*** Data supplied Section Begins ***
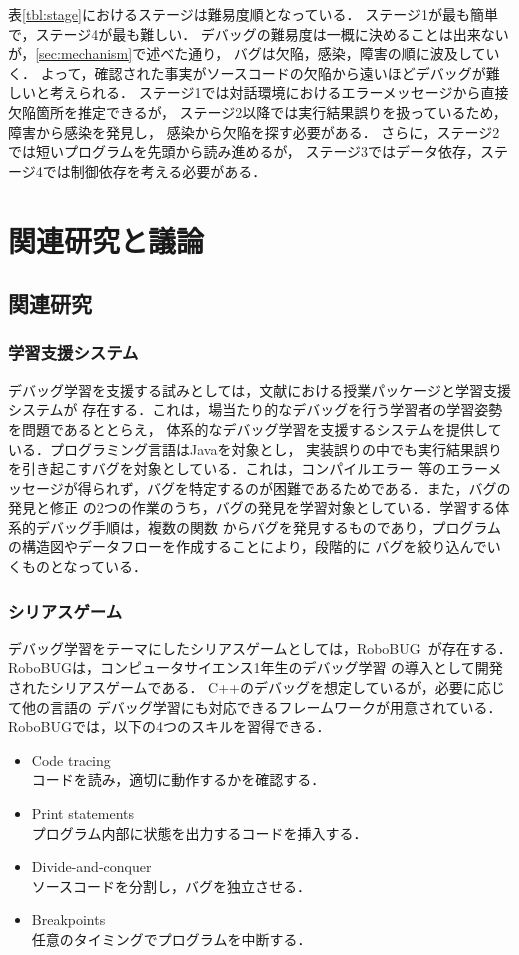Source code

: \documentclass{jreport}
\begin{document}
表\ref{tbl:stage}におけるステージは難易度順となっている．
ステージ1が最も簡単で，ステージ4が最も難しい．
デバッグの難易度は一概に決めることは出来ないが，\ref{sec:mechanism}で述べた通り，
バグは欠陥，感染，障害の順に波及していく．
よって，確認された事実がソースコードの欠陥から遠いほどデバッグが難しいと考えられる．
ステージ1では対話環境におけるエラーメッセージから直接欠陥箇所を推定できるが，
ステージ2以降では実行結果誤りを扱っているため，障害から感染を発見し，
感染から欠陥を探す必要がある．
さらに，ステージ2では短いプログラムを先頭から読み進めるが，
ステージ3ではデータ依存，ステージ4では制御依存を考える必要がある．

\chapter{関連研究と議論}
\section{関連研究}
\subsection{学習支援システム}
デバッグ学習を支援する試みとしては，文献\cite{Yama}における授業パッケージと学習支援システムが
存在する．これは，場当たり的なデバッグを行う学習者の学習姿勢を問題であるととらえ，
体系的なデバッグ学習を支援するシステムを提供している．プログラミング言語はJavaを対象とし，
実装誤りの中でも実行結果誤りを引き起こすバグを対象としている．これは，コンパイルエラー
等のエラーメッセージが得られず，バグを特定するのが困難であるためである．また，バグの発見と修正
の2つの作業のうち，バグの発見を学習対象としている．学習する体系的デバッグ手順は，複数の関数
からバグを発見するものであり，プログラムの構造図やデータフローを作成することにより，段階的に
バグを絞り込んでいくものとなっている．

\subsection{シリアスゲーム}
デバッグ学習をテーマにしたシリアスゲームとしては，RoboBUG~\cite{robobug}が存在する．
RoboBUGは，コンピュータサイエンス1年生のデバッグ学習
の導入として開発されたシリアスゲームである．
C++のデバッグを想定しているが，必要に応じて他の言語の
デバッグ学習にも対応できるフレームワークが用意されている．
RoboBUGでは，以下の4つのスキルを習得できる．
\begin{itemize}
  \item Code tracing\\
  コードを読み，適切に動作するかを確認する．
  \item Print statements\\
  プログラム内部に状態を出力するコードを挿入する．
  \item Divide-and-conquer\\
  ソースコードを分割し，バグを独立させる．
  \item Breakpoints\\
  任意のタイミングでプログラムを中断する．
\end{itemize}
\end{document}
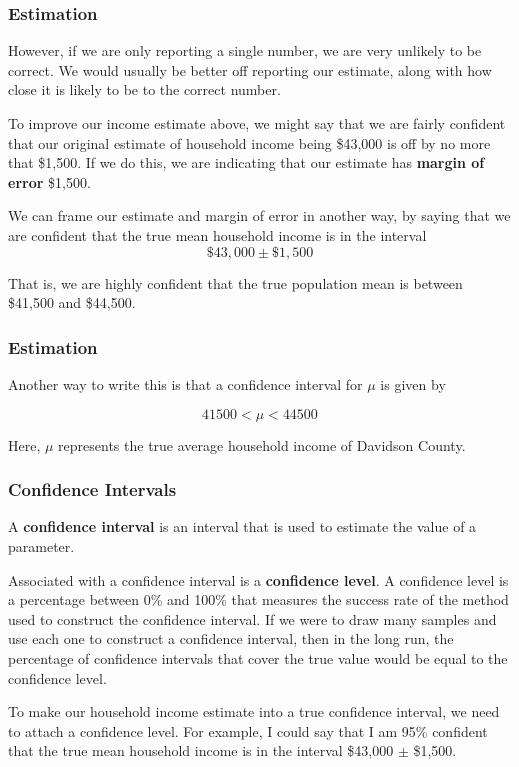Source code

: \documentclass[11pt, table]{beamer}
\newcommand{\p}{\pause}
\begin{document}
\begin{frame}
\frametitle{Estimation}
However, if we are only reporting a single number, we are very unlikely to be correct. We would usually be better off reporting our estimate, along with how close it is likely to be to the correct number.\p

To improve our income estimate above, we might say that we are fairly confident that our original estimate of household income being \$43,000 is off by no more that \$1,500. If we do this, we are indicating that our estimate has \textbf{margin of error} \$1,500.\p

We can frame our estimate and margin of error in another way, by saying that we are confident that the true mean household income is in the interval
$$\$43,000 \pm \$1,500$$\p

That is, we are highly confident that the true population mean is between \$41,500 and \$44,500.

\end{frame}

\begin{frame}
\frametitle{Estimation}

Another way to write this is that a confidence interval for $\mu$ is given by

$$41500 < \mu < 44500$$

Here, $\mu$ represents the true average household income of Davidson County.
\end{frame}

\begin{frame}
\frametitle{Confidence Intervals}
A \textbf{confidence interval} is an interval that is used to estimate the value of a parameter.\p

\vspace{0.25in}
Associated with a confidence interval is a \textbf{confidence level}.
A confidence level is a percentage between 0\% and 100\% that measures the success rate of the method used to construct the confidence interval. If we were to draw many samples and use each one to construct a confidence interval, then in the long run, the percentage of confidence intervals that cover the true value would be equal to the confidence level.\p

\vspace{0.25in}
To make our household income estimate into a true confidence interval, we need to attach a confidence level. For example, I could say that I am 95\% confident that the true mean household income is in the interval \$43,000 $\pm$ \$1,500.
\end{frame}
\end{document}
*** Data supplied Section Ends ***
» **Problem**: This exercise requires the lines of the entries containing the string "subsection".

» **Solution to this problem**:
\subsection{学習支援システム}
\subsection{シリアスゲーム}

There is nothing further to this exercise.